If You Know You Know

Tiwul
Chapter #1

1: Before Us

Deru ombak disuatu sore, langit mulai mendung gelap, tidak ada cahaya matahari dilangit sore ini. Sujatmiko, pria berusai setengah abad itu berdiri diatas batu karang. Dihadapanya deru ombak lautan yang menerpa, sesekali air laut itu mengenai bagian kakinya.

“Jangan bergerak!” kata seseorang dengan baju serba hitam yang dilapisi anti peluru dibandannya.

“Anda sudah terkepung” katanya lagi dengan mengacungkan senjata.

Barisan orang berseragam polisi dengan muncung senjata yang hanya tertuju pada satu titik, Sujatmiko. Hamparan laut mejadi satu-satunya saksi air mata yang menetes dari kedua bola matanya. Lama menatap, Sujatmiko sedikit berbalik badan, tersenyum miring lalu kembali menatap hamparan lautan.

Langkah hati-hati para petugas mulai menghampiri Sujatmiko, ia merasakan akhir dari segala hidupnya, Sujatmiko kembali menjatuhkan air mata. Sebuah tangan menangkap seperempat kecil bagian jaket Sujatmiko, dengan cepat tangan itu menarik yang digengam membuat Sujatmiko terjatuh diantara batu karang. Langit mendung dengan awan tebal menjadi pandangan Sujatmiko sebelum semuanya berubah menjadi gelap.

*****

Dua jam Sujatmiko duduk berhadapan dengan anak buahnya, laptop di depan itu masih kosong tanpa tulisan bahkan titik yang di ketik. Sujatmiko masih diam, sementara mulut bawahannya sudah berbusa. Segelas kopi juga sudah kosong dengan ampas yang mulai lengket mengerak dibagian bawah. Sebuah ketukan terdengar beberapa kali, seorang dengan pakaian rapih berjas memasuki ruangan dengan tangan kosong.

“Pak?”.

“Belum buka mulut juga?”pertanyaan itu hanya dijawab dengan gelengan kepala.

“Baik kalo begitu” dia menarik kursi lalu duduk bersender “Tinggalkan kami berdua saja, kopi mu kan sudah habis, bikinkan yang baru, sekalian untuk saya dan Pak Sujatmiko”.

Pria paruh baya itu meninggalkan kursi dan laptop yang masih menyala, sementara Sujatmiko masih kokoh dengan kemauanya, sampai beberapa saat pria berjas itu terbatuk mendistrack pertahanan lawan bicaranya.

“Sudah makan?“ tanganya bergerak menyentuh gorengan dihadapanya.

“Di luar hujan, kebiasanya saya kalo hujan gini makan pisang goreng. Sambil ngobrol ngalor ngidul sama istri, ibu, anak.

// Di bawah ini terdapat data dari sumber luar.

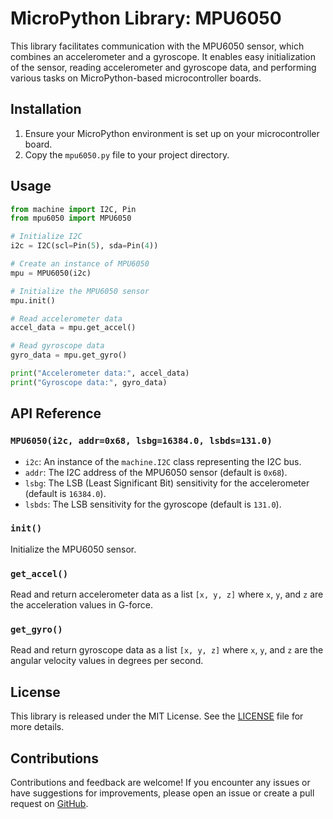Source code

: # MicroPython Library: MPU6050

This library facilitates communication with the MPU6050 sensor, which combines an accelerometer and a gyroscope. It enables easy initialization of the sensor, reading accelerometer and gyroscope data, and performing various tasks on MicroPython-based microcontroller boards.

## Installation

1. Ensure your MicroPython environment is set up on your microcontroller board.
2. Copy the `mpu6050.py` file to your project directory.

## Usage

```python
from machine import I2C, Pin
from mpu6050 import MPU6050

# Initialize I2C
i2c = I2C(scl=Pin(5), sda=Pin(4))

# Create an instance of MPU6050
mpu = MPU6050(i2c)

# Initialize the MPU6050 sensor
mpu.init()

# Read accelerometer data
accel_data = mpu.get_accel()

# Read gyroscope data
gyro_data = mpu.get_gyro()

print("Accelerometer data:", accel_data)
print("Gyroscope data:", gyro_data)
```

## API Reference

### `MPU6050(i2c, addr=0x68, lsbg=16384.0, lsbds=131.0)`

- `i2c`: An instance of the `machine.I2C` class representing the I2C bus.
- `addr`: The I2C address of the MPU6050 sensor (default is `0x68`).
- `lsbg`: The LSB (Least Significant Bit) sensitivity for the accelerometer (default is `16384.0`).
- `lsbds`: The LSB sensitivity for the gyroscope (default is `131.0`).

### `init()`

Initialize the MPU6050 sensor.

### `get_accel()`

Read and return accelerometer data as a list `[x, y, z]` where `x`, `y`, and `z` are the acceleration values in G-force.

### `get_gyro()`

Read and return gyroscope data as a list `[x, y, z]` where `x`, `y`, and `z` are the angular velocity values in degrees per second.

## License

This library is released under the MIT License. See the [LICENSE](LICENSE) file for more details.

## Contributions

Contributions and feedback are welcome! If you encounter any issues or have suggestions for improvements, please open an issue or create a pull request on [GitHub](https://github.com/yourusername/mpu6050-python).
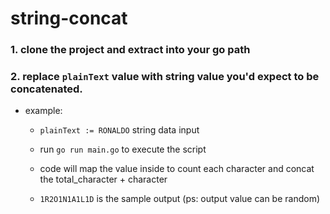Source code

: # string-concat

### 1. clone the project and extract into your go path

### 2. replace ```plainText``` value with string value you'd expect to be concatenated.
   
-   example:
    - ```plainText := RONALDO``` string data input

    - run ```go run main.go``` to execute the script
        
    - code will map the value inside to count each character and concat the total_character + character
        
    - ```1R2O1N1A1L1D``` is the sample output (ps: output value can be random)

Cicak. Apa ajalah saya ajak ngomong kadang Bunda Maria juga saya ajak ngobrol. Gibahin orang juga pernah”.

“Pak, saya polisi juga kalo bapak lupa”.

“Hahaha… iya iya. Biar gak tegang Pak. Jaman dulu gak gini kan BAPnya?”.

6 TAHUN LALU

Ruangan gelap gulata itu diisi 5 orang dewasa berseragam lengkap dengan senjata dan penutup kepala, sementara 5 anak remaja yang bertelanjang berlutut dilantai tanpa alas. Kedua mata 5 remaja itu ditutup kain hitam tanpa celah, bahkan setitik cahaya lampu tidak bisa mereka lihat begitu saja. Suara langkah kaki dari sepatu yang berat terdengar mendekat ke arah mereka.

“Kalian ini masih kecil kenapa nekat?”.

“Salah saya apa Pak? Kenapa saya ditangkap?” tanya salah satu dari kelima remaja itu yang berakhir pada tendangan dibahu kirinya. Remaja itu tersungkur, mengaduh sakit, kaget dengan balasan yang tidak terduga.

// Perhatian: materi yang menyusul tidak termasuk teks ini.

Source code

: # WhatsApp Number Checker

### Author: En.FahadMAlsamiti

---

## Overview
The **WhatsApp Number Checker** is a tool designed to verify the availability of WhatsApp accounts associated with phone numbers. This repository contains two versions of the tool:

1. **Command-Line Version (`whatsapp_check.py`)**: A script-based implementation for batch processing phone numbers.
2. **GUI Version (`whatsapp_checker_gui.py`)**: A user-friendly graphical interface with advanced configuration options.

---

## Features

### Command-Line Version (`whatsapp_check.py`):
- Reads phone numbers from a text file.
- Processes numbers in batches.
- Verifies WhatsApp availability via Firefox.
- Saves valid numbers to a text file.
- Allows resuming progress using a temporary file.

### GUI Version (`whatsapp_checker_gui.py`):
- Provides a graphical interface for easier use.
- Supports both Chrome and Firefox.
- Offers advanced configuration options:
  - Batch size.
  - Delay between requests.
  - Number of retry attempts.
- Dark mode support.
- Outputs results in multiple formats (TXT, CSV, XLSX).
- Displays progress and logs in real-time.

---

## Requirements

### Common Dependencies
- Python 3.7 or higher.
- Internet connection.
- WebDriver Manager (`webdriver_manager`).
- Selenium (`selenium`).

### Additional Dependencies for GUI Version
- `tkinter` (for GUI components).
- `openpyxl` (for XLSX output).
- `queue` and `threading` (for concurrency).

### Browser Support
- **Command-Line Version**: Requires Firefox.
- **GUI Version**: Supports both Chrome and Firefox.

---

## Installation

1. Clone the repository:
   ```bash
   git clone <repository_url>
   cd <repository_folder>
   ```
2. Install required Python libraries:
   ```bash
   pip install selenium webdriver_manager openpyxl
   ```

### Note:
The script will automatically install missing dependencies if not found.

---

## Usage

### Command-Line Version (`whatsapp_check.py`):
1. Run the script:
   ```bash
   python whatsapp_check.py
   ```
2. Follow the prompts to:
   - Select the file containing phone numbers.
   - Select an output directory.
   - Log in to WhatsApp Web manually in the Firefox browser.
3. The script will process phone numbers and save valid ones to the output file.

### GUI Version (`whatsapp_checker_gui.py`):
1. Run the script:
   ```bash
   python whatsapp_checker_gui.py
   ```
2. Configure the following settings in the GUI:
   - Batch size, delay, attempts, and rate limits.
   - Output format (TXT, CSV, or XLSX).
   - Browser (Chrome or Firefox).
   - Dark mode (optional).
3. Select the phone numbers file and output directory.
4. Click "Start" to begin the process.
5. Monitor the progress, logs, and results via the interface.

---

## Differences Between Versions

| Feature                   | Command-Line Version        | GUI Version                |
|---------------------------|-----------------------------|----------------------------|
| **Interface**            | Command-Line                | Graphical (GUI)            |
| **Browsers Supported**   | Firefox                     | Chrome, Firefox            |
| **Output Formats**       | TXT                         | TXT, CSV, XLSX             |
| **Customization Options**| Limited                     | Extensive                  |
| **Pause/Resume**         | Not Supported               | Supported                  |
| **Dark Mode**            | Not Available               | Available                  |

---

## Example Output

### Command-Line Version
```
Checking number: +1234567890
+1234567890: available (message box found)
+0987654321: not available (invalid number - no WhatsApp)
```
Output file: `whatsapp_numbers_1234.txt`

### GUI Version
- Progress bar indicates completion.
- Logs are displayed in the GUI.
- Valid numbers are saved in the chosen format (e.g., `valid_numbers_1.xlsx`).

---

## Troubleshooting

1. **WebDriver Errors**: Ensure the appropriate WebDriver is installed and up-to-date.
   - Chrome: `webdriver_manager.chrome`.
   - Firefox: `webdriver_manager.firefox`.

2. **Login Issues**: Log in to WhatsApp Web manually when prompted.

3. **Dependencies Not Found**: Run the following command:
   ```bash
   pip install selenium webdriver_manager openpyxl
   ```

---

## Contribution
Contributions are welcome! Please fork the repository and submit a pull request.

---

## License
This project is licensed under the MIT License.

Remaja di sampingnya memang tidak melihat, namun dia bisa merasakan ketakutan yang membara di dirinya. Disusul remaja lain yang mulai menangis mendengar salah satu dari mereka mengaduh. Raka, anak remaja berusai 14 tahun, mencoba berdiri dan berteriak mengumpat orang-orang yang mencoba melukainya.

“Eh kamu, siapa yang ngajarin kalian?!” kata salah satu dari polisi lalu menarik lengan Raka.

“Oh anak bandel rupanya, kecil-kecil udah punya tato”.